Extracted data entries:
□ □ □ □

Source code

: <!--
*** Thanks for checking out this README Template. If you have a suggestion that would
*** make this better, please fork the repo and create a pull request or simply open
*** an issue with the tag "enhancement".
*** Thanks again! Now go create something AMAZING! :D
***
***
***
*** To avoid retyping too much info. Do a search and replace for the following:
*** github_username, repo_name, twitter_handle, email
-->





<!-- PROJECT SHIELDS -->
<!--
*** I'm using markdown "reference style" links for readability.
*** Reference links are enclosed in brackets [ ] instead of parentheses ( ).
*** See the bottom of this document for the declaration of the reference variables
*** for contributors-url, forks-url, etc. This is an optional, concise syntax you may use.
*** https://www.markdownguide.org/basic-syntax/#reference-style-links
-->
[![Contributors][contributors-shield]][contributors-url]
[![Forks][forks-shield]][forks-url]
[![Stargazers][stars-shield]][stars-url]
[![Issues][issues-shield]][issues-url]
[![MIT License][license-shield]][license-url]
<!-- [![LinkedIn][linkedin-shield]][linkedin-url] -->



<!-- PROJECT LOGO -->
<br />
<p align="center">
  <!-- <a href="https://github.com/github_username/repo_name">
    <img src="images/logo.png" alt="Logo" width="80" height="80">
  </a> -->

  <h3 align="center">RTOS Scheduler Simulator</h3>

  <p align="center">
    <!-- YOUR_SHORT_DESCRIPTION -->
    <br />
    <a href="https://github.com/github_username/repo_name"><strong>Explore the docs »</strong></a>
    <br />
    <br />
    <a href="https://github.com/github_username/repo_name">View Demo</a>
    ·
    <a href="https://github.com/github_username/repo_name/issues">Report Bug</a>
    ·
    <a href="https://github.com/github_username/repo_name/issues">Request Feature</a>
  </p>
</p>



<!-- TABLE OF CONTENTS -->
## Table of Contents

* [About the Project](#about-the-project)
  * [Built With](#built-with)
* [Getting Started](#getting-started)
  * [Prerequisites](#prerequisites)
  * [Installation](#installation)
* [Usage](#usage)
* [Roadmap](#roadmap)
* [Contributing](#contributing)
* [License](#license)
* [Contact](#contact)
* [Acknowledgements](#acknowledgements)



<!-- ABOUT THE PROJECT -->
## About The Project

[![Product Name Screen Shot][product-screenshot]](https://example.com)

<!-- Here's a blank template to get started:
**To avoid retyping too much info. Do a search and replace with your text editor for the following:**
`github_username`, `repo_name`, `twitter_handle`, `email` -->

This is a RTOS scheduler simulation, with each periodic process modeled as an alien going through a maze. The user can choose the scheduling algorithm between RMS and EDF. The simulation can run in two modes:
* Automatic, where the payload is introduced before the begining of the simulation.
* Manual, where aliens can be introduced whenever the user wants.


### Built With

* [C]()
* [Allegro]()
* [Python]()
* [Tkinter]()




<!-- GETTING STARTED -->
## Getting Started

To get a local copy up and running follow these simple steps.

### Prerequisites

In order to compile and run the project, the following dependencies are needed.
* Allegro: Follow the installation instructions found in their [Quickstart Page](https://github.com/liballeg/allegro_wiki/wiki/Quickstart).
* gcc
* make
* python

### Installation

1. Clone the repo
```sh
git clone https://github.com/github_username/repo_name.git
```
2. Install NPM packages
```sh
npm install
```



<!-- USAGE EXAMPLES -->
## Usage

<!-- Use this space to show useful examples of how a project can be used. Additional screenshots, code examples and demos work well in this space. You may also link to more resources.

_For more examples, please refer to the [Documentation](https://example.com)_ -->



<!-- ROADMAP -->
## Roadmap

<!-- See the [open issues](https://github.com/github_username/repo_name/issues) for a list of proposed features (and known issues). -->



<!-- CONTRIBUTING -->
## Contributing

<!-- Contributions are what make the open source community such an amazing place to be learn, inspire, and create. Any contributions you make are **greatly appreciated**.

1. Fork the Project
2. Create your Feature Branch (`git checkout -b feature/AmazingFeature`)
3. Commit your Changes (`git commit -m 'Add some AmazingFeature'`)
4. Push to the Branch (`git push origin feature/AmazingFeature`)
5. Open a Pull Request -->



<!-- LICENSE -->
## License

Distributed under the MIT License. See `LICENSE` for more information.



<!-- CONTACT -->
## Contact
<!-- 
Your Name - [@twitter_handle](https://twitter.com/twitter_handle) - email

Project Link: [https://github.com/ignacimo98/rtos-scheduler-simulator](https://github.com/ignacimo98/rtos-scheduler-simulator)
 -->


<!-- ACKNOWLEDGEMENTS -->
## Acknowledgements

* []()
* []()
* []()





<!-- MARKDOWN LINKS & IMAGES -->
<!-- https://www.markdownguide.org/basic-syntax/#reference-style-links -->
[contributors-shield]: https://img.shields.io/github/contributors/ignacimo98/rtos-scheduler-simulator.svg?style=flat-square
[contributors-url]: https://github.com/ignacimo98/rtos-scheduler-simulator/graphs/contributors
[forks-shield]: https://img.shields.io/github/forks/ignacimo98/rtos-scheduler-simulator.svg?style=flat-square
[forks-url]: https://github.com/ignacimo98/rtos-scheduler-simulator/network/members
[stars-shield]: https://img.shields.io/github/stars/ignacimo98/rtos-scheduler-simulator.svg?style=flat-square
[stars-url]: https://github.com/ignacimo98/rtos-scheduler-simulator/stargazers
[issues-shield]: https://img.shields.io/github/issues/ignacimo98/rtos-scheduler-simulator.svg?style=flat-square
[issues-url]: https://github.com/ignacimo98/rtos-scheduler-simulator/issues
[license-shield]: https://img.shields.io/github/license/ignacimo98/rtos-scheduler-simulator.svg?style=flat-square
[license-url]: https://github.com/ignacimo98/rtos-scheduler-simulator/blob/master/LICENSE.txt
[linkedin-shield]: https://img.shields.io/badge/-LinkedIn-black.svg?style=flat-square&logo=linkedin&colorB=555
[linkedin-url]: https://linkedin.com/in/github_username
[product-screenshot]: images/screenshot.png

□ □ □ □

DESCRIPTION OF THE TASK:
Will you return exactly the lines above from the one with "Allegro: Follow the" down to the one with "<!-- MARKDOWN LINKS & IMAGES -->", counting both as part of the range?

RESULT:
* Allegro: Follow the installation instructions found in their [Quickstart Page](https://github.com/liballeg/allegro_wiki/wiki/Quickstart).
* gcc
* make
* python

### Installation

1. Clone the repo
```sh
git clone https://github.com/github_username/repo_name.git
```
2. Install NPM packages
```sh
npm install
```



<!-- USAGE EXAMPLES -->
## Usage

<!-- Use this space to show useful examples of how a project can be used. Additional screenshots, code examples and demos work well in this space. You may also link to more resources.

_For more examples, please refer to the [Documentation](https://example.com)_ -->



<!-- ROADMAP -->
## Roadmap

<!-- See the [open issues](https://github.com/github_username/repo_name/issues) for a list of proposed features (and known issues). -->



<!-- CONTRIBUTING -->
## Contributing

<!-- Contributions are what make the open source community such an amazing place to be learn, inspire, and create. Any contributions you make are **greatly appreciated**.

1. Fork the Project
2. Create your Feature Branch (`git checkout -b feature/AmazingFeature`)
3. Commit your Changes (`git commit -m 'Add some AmazingFeature'`)
4. Push to the Branch (`git push origin feature/AmazingFeature`)
5. Open a Pull Request -->



<!-- LICENSE -->
## License

Distributed under the MIT License. See `LICENSE` for more information.



<!-- CONTACT -->
## Contact
<!-- 
Your Name - [@twitter_handle](https://twitter.com/twitter_handle) - email

Project Link: [https://github.com/ignacimo98/rtos-scheduler-simulator](https://github.com/ignacimo98/rtos-scheduler-simulator)
 -->


<!-- ACKNOWLEDGEMENTS -->
## Acknowledgements

* []()
* []()
* []()





<!-- MARKDOWN LINKS & IMAGES -->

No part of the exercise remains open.